The absence of a final occupancy permit at a Surrey townhouse complex has left home owners looking to sell their units feeling powerless.
Lisa Helin lives at Terrane, a 191- unit townhouse complex at the corner of Scott Road and 68th Avenue, with her husband Eric. They bought into the complex when it opened in 2006, at which time it had a temporary occupancy permit.
That permit has since expired and Terrane was never issued a final occupancy permit. As a result, residents are unable to sell their units because banks won’t mortgage their properties without the permit.
“I feel like a hostage in my home,” said Helin. “I don’t want to be there anymore.”
Furthermore, they didn’t find out about this missing occupancy permit until one of their neighbours tried to sell their property. Despite that tenant’s unsuccessful sale, the Helins listed their home and received an enticing offer on it.
“We thought it was only going affect sales through CMHC (Canada Mortgage and Housing Corporation) that were kind of high-risk buyers that did not have enough money to put down,” she said. “Ours was the very first conventional mortgage to be turned down in the complex.
“We had the perfect buyer. The purchasers had 40 per cent down, which is above and beyond to make it secure – and the bank turned it down.”
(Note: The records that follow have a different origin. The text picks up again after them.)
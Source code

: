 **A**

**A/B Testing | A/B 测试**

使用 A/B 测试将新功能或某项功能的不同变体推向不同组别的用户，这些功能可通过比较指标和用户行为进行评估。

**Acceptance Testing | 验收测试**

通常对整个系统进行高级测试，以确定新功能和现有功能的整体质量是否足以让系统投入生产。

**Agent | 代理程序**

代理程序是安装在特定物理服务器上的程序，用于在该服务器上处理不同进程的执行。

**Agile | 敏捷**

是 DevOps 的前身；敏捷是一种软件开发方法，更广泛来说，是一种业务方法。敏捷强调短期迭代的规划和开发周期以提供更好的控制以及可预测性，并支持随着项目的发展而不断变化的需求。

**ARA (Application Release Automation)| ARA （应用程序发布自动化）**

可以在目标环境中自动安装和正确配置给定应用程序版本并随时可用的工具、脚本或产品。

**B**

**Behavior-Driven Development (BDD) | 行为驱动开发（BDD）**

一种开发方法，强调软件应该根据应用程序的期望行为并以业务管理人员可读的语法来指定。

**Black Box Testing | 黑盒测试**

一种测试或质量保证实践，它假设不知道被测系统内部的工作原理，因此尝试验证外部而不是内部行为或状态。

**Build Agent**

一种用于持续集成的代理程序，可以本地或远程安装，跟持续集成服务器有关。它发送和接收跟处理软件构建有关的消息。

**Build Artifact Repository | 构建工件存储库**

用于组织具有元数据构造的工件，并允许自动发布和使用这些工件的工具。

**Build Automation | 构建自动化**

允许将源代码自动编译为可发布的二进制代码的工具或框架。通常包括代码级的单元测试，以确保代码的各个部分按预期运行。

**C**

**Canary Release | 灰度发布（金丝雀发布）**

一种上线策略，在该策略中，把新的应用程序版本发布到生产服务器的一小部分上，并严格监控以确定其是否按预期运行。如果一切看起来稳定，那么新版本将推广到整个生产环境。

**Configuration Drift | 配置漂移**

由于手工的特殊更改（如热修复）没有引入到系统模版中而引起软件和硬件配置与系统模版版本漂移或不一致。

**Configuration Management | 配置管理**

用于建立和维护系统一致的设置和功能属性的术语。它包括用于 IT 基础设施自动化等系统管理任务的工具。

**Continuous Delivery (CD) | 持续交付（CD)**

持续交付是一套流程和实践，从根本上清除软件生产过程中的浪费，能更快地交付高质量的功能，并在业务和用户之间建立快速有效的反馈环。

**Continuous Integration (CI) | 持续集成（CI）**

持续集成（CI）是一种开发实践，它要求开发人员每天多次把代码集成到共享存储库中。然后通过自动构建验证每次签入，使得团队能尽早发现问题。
Because they couldn’t sell their home, the Helins missed the opportunity to purchase the new home they wanted, which is now off the market.
“No home is going to sell unless somebody comes in and pays 100 per cent cash,” said Helin. “That’s the only way a deal is going to happen.”
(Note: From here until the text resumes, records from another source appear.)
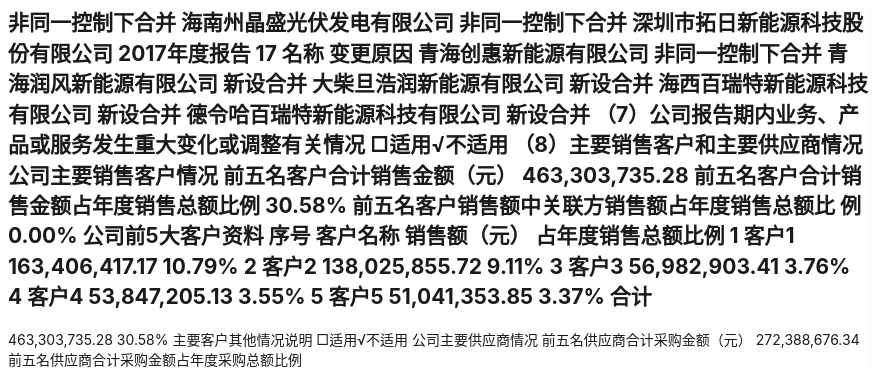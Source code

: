 非同一控制下合并
海南州晶盛光伏发电有限公司
非同一控制下合并
深圳市拓日新能源科技股份有限公司
2017年度报告
17
名称
变更原因
青海创惠新能源有限公司
非同一控制下合并
青海润风新能源有限公司
新设合并
大柴旦浩润新能源有限公司
新设合并
海西百瑞特新能源科技有限公司
新设合并
德令哈百瑞特新能源科技有限公司
新设合并
（7）公司报告期内业务、产品或服务发生重大变化或调整有关情况
□适用√不适用
（8）主要销售客户和主要供应商情况
公司主要销售客户情况
前五名客户合计销售金额（元）
463,303,735.28
前五名客户合计销售金额占年度销售总额比例
30.58%
前五名客户销售额中关联方销售额占年度销售总额比
例
0.00%
公司前5大客户资料
序号
客户名称
销售额（元）
占年度销售总额比例
1
客户1
163,406,417.17
10.79%
2
客户2
138,025,855.72
9.11%
3
客户3
56,982,903.41
3.76%
4
客户4
53,847,205.13
3.55%
5
客户5
51,041,353.85
3.37%
合计
--
463,303,735.28
30.58%
主要客户其他情况说明
□适用√不适用
公司主要供应商情况
前五名供应商合计采购金额（元）
272,388,676.34
前五名供应商合计采购金额占年度采购总额比例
In addition, the lack of a permit restricts them from taking out equity on their Terrane condo, and the strata council has strict rules against renting out units.
“Our bylaw states that unless there is financial hardship, you cannot rent, and it's still up to the strata to approve, even if you have financial hardship,” she said. “If they approve it, you can only rent for a year anyway.”
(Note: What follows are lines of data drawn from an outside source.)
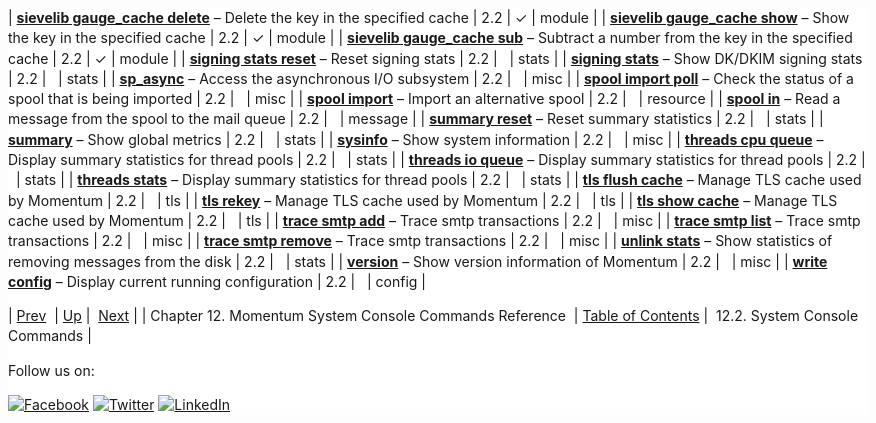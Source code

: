 | **[sievelib gauge_cache delete](https://support.messagesystems.com/docs/web/modules.sievelib.php#modules.sievelib.console)** – Delete the key in the specified cache | 2.2 | ✓ | module |
| **[sievelib gauge_cache show](https://support.messagesystems.com/docs/web/modules.sievelib.php#modules.sievelib.console)** – Show the key in the specified cache | 2.2 | ✓ | module |
| **[sievelib gauge_cache sub](https://support.messagesystems.com/docs/web/modules.sievelib.php#modules.sievelib.console)** – Subtract a number from the key in the specified cache | 2.2 | ✓ | module |
| **[signing stats reset](https://support.messagesystems.com/docs/web/console_commands.signing_stats_reset.php)** – Reset signing stats | 2.2 |   | stats |
| **[signing stats](https://support.messagesystems.com/docs/web/console_commands.signing_stats.php)** – Show DK/DKIM signing stats | 2.2 |   | stats |
| **[sp_async](https://support.messagesystems.com/docs/web/console_commands.sp_async.php)** – Access the asynchronous I/O subsystem | 2.2 |   | misc |
| **[spool import poll](https://support.messagesystems.com/docs/web/console_commands.spool_import_poll.php)** – Check the status of a spool that is being imported | 2.2 |   | misc |
| **[spool import](https://support.messagesystems.com/docs/web/console_commands.spool_import.php)** – Import an alternative spool | 2.2 |   | resource |
| **[spool in](https://support.messagesystems.com/docs/web/console_commands.spool_in.php)** – Read a message from the spool to the mail queue | 2.2 |   | message |
| **[summary reset](https://support.messagesystems.com/docs/web/console_commands.summary_reset.php)** – Reset summary statistics | 2.2 |   | stats |
| **[summary](https://support.messagesystems.com/docs/web/console_commands.summary.php)** – Show global metrics | 2.2 |   | stats |
| **[sysinfo](https://support.messagesystems.com/docs/web/console_commands.sysinfo.php)** – Show system information | 2.2 |   | misc |
| **[threads cpu queue](https://support.messagesystems.com/docs/web/console_commands.threads.php)** – Display summary statistics for thread pools | 2.2 |   | stats |
| **[threads io queue](https://support.messagesystems.com/docs/web/console_commands.threads.php)** – Display summary statistics for thread pools | 2.2 |   | stats |
| **[threads stats](https://support.messagesystems.com/docs/web/console_commands.threads.php)** – Display summary statistics for thread pools | 2.2 |   | stats |
| **[tls flush cache](https://support.messagesystems.com/docs/web/console_commands.tls.php)** – Manage TLS cache used by Momentum | 2.2 |   | tls |
| **[tls rekey](https://support.messagesystems.com/docs/web/console_commands.tls.php)** – Manage TLS cache used by Momentum | 2.2 |   | tls |
| **[tls show cache](https://support.messagesystems.com/docs/web/console_commands.tls.php)** – Manage TLS cache used by Momentum | 2.2 |   | tls |
| **[trace smtp add](https://support.messagesystems.com/docs/web/console_commands.trace_smtp.php)** – Trace smtp transactions | 2.2 |   | misc |
| **[trace smtp list](https://support.messagesystems.com/docs/web/console_commands.trace_smtp.php)** – Trace smtp transactions | 2.2 |   | misc |
| **[trace smtp remove](https://support.messagesystems.com/docs/web/console_commands.trace_smtp.php)** – Trace smtp transactions | 2.2 |   | misc |
| **[unlink stats](https://support.messagesystems.com/docs/web/console_commands.unlink_stats.php)** – Show statistics of removing messages from the disk | 2.2 |   | stats |
| **[version](https://support.messagesystems.com/docs/web/console_commands.version.php)** – Show version information of Momentum | 2.2 |   | misc |
| **[write config](https://support.messagesystems.com/docs/web/console_commands.write_config.php)** – Display current running configuration | 2.2 |   | config |

| [Prev](console_commands.php)  | [Up](console_commands.php) |  [Next](console.commands.non-module.php) |
| Chapter 12. Momentum System Console Commands Reference  | [Table of Contents](index.php) |  12.2. System Console Commands |

Follow us on:

[![Facebook](https://support.messagesystems.com/images/icon-facebook.png)](http://www.facebook.com/messagesystems) [![Twitter](https://support.messagesystems.com/images/icon-twitter.png)](http://twitter.com/#!/MessageSystems) [![LinkedIn](https://support.messagesystems.com/images/icon-linkedin.png)](http://www.linkedin.com/company/message-systems)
According to Helin, only one request to rent has gone through, and that's because the strata didn't respond by the deadline.
Helin said she and her husband are out of options, and she wonders why the complex was never issued a permanent occupancy permit in the last seven years.
Stacey Yarwood, senior manager of Terrane’s development company Lakewood Management, told the Now that the strata’s lawyer had sent a letter to the City of Surrey threatening possible litigation and said that was the cause for the final permit’s delay. But Helin said she hasn’t heard of any letter, and that she doesn’t think Lakewood has met the requirements for the final permit.
“Everything is kind of being held behind closed doors – the owners are in the dark,” she said, adding that most residents are unaware of the missing permit until they try to sell their homes. “I don’t think the parties involved understand the consequences.”
She said the ordeal has been stressful and she said she just wants someone to take responsibility and get the permit.
“No one’s taking accountability, and at the end of the day, it’s us as owners that are suffering,” she said. “We cannot carry on with our lives.”